Tuesday, 4 October 2011

Moving out of the old place



And so we came to our last ever day at the old place. Dad was up early and nipped out to buy fresh milk - the fridge-less, sauce pan of 'cold' water method of keeping it cool gave out in the continuing heatwave. Then Mum's up too and the final bits of retreating from rooms and hoovering behind us could commence. The left over contents of each room were sorted into which car they'd best go in, or could they be left for the Angel B or the new inhabitants, or were they destined for the dump. The old king-size mattress was folded in half, tied with twine and shipped to the tip. It is too tired to be worth shipping to Ireland but was a useful stop-gap to give us comfortable nights 'camping'. A builders bulk bag is also filled with debris for dumping.

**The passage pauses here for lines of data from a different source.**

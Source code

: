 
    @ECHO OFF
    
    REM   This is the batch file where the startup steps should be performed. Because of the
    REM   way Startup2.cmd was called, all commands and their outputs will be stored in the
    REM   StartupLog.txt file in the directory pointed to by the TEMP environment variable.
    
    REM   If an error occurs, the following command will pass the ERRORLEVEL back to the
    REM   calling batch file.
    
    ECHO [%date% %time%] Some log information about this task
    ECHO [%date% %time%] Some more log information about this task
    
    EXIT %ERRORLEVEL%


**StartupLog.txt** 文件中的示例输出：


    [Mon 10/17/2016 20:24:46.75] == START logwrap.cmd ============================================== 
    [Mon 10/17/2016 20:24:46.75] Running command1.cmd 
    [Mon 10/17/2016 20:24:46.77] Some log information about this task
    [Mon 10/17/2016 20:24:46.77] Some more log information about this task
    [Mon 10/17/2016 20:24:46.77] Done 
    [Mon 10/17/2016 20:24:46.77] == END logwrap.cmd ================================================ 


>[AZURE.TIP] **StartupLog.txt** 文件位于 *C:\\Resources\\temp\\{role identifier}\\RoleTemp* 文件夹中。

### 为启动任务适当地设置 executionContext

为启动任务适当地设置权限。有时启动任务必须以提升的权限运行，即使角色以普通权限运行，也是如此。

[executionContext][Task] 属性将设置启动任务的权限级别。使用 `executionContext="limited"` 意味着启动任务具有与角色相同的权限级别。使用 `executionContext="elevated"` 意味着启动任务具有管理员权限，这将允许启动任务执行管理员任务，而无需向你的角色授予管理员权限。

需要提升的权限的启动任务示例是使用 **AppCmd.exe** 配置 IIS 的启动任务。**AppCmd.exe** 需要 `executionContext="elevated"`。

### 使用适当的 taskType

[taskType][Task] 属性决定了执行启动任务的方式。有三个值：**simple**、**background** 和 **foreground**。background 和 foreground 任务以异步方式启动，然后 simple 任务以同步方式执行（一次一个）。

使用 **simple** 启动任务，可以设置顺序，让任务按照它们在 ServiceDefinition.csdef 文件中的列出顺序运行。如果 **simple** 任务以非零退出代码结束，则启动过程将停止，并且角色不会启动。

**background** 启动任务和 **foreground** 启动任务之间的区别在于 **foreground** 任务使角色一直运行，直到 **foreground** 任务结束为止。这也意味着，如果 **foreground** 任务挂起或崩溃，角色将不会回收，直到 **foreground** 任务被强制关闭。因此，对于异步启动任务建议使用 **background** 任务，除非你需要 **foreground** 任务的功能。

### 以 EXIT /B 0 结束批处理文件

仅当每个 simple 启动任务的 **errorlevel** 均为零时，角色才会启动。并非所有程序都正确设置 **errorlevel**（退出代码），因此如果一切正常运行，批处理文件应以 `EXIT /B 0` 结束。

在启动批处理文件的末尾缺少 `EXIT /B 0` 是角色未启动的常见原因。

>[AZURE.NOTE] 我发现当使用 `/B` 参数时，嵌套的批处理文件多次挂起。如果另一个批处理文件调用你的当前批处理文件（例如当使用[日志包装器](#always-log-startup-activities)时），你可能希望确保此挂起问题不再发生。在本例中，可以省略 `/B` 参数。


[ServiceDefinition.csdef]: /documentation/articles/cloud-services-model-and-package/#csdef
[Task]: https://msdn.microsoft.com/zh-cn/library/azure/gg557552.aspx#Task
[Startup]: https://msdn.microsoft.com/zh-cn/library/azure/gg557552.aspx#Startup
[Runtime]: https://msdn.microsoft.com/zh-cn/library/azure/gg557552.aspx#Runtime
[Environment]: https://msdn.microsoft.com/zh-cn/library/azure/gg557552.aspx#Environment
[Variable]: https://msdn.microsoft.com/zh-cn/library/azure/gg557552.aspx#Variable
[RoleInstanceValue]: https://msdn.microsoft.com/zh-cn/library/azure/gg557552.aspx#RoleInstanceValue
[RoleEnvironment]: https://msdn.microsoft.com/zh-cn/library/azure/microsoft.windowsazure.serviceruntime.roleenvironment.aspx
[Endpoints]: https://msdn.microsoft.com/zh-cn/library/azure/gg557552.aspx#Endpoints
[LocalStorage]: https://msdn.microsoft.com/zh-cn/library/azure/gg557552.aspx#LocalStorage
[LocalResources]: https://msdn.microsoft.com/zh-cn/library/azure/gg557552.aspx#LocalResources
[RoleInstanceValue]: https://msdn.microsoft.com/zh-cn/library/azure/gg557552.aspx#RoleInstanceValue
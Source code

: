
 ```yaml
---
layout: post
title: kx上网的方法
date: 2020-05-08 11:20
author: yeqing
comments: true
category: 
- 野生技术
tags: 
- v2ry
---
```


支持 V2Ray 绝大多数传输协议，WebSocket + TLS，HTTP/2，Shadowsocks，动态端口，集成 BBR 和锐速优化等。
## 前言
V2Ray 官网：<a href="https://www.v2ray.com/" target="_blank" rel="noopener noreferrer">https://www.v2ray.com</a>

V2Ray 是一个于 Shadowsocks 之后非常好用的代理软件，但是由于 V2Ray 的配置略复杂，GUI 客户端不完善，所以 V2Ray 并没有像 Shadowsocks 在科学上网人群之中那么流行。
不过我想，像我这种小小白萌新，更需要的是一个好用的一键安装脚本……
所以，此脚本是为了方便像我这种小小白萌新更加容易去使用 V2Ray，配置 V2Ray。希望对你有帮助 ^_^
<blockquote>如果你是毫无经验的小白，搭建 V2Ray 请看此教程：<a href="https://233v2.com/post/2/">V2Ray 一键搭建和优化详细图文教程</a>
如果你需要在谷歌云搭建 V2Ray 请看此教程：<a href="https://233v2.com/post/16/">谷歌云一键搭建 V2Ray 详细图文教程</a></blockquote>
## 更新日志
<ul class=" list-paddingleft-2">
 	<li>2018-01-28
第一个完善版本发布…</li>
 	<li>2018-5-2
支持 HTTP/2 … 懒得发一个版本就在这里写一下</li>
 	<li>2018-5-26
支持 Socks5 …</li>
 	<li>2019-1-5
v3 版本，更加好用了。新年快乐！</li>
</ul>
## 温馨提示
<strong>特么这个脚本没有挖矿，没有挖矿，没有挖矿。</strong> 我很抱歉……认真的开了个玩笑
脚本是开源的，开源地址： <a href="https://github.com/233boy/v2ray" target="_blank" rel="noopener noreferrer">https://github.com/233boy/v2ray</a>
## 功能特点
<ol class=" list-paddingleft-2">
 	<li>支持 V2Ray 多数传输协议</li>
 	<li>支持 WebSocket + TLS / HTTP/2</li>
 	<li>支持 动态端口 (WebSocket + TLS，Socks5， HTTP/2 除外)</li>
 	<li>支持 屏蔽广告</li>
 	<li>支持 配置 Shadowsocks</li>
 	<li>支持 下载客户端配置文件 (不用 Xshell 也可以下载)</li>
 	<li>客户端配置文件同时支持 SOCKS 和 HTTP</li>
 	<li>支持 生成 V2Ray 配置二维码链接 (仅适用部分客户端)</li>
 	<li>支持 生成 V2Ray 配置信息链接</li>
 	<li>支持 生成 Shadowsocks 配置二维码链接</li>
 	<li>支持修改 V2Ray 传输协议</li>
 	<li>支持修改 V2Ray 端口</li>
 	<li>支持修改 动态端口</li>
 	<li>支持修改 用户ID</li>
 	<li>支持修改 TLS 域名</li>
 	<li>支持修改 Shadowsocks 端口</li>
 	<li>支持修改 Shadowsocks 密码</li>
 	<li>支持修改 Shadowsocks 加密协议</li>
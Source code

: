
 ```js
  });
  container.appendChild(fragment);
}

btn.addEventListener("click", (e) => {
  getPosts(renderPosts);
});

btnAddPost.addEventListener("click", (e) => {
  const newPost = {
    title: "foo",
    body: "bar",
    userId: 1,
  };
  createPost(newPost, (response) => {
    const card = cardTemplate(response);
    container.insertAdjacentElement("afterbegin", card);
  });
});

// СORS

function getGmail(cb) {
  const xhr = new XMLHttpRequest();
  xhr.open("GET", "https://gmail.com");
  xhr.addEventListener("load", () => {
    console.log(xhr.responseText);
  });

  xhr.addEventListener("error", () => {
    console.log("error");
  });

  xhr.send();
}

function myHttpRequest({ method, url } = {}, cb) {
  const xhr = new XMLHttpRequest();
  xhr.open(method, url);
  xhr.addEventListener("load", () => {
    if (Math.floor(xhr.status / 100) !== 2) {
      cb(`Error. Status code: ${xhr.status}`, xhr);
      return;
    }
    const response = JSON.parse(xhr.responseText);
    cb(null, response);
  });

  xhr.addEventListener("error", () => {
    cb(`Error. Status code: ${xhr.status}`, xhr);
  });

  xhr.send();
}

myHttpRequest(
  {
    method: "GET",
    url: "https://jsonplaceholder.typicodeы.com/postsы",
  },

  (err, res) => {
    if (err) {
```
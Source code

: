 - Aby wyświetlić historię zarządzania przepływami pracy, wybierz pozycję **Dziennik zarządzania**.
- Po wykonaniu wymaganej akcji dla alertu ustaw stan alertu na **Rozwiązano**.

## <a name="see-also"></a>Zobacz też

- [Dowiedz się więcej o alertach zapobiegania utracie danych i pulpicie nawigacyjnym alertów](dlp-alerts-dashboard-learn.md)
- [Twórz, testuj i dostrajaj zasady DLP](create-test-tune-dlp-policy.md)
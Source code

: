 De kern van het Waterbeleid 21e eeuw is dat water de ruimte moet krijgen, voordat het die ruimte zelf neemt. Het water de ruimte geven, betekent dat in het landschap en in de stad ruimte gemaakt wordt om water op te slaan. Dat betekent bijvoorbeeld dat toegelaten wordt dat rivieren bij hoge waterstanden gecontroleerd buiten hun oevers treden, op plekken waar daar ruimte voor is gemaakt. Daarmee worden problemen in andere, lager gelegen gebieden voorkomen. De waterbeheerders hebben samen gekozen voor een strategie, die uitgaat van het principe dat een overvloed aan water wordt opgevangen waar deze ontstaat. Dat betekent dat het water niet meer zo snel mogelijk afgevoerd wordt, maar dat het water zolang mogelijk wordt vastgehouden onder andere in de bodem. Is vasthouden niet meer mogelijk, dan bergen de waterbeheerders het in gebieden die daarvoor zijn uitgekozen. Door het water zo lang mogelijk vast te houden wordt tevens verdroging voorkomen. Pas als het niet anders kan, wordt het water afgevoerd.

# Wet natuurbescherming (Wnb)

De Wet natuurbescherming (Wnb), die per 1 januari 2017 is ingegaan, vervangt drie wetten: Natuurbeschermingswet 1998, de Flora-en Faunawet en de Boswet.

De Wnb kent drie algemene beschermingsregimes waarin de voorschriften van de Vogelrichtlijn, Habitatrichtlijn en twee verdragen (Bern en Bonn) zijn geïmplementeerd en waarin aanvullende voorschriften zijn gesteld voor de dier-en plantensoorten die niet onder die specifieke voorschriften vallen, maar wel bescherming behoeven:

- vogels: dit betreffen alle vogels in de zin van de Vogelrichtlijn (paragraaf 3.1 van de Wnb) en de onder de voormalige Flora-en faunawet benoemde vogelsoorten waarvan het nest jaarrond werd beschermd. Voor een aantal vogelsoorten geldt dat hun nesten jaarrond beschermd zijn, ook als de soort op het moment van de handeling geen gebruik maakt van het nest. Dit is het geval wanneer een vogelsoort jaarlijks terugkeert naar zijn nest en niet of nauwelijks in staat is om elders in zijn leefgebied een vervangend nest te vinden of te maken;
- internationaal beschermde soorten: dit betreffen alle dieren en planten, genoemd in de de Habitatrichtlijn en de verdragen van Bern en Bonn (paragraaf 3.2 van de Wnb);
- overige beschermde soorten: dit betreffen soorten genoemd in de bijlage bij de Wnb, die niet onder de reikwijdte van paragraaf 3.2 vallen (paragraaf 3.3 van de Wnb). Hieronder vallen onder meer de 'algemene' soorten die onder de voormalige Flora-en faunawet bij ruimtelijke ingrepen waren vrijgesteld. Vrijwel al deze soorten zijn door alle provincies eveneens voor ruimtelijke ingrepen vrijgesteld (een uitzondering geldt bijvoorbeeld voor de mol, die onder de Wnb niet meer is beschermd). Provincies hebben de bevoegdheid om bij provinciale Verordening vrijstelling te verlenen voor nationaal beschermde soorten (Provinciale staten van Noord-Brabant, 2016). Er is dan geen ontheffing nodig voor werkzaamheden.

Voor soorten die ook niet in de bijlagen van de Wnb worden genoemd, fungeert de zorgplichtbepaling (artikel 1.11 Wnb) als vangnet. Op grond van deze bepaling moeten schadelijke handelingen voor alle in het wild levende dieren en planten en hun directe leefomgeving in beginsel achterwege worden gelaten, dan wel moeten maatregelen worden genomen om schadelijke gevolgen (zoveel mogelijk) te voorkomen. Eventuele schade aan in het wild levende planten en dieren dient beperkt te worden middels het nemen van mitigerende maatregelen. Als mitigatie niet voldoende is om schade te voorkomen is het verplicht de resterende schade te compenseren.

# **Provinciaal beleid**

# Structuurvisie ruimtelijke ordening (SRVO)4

By 09:00 ish, Mum must leave for work so she packs the Fiat's share into the Fiat and heads off, knowing that after work today she will head for Diamond's, not back here. Dad must take the 2CV round to 2CV Llew's workshop just east of Wingham, where Llew has agreed to store various bits rather than leave them in the not-particularly-secure 2CV, with its canvas roof. Dad gets back by midday and has time for a last minute flurry of hoovering and sweeping before even the hoover must be loaded into a car. He texts Bev and Craig to say 'ready when you are' and retreats to the sandwich shop over the road for a bacon roll and a shop coffee, to await their arrival.


13:00 rolls round and it's game on. Dad passes them the keys, there are a few last minute instructions and questions (gas meters, wheelie bin days, water cocks etc) and B+C are pleased with a gift of fizz to see them well set up in their new home. Then it's finally dog beds and dogs into the car and we are off, watching the old place in the rear view mirrow. The run to Pud Lady's in Hastings is un-eventful, we de-camp into the house and I am let out for the usual charge around the garden (where I predictably vanish through the badger hole under the fence not to re-appear for 10 minutes by which time everyone's getting a bit stressed).


Dad is so exhausted after his ten days or so of moving house in a heat wave that he retreats to a cool bed and gonks out for an hour and a half. After that he's a bit more human and can spend some time chatting and catching up with family and then, when brother Tom returns from work, move all the stuff from the car to his old room. It is a bit weird to be back in your own childhood bedroom and look at the picture - there is still the buzzard "muriel" painted by Dad when he was a teenager (it was inspired by some display panels used as background in that week's Top of the Pops!). The room has been re-decotorated several times since but they always carefully paint round the buzzard.


We are now back on the internet courtesy of a Vodafone 3G card

More soon

Deefs

1 comment:

Mr Silverwood said...

I would say your dad feels like a teenager again, how strange it must be living back home again.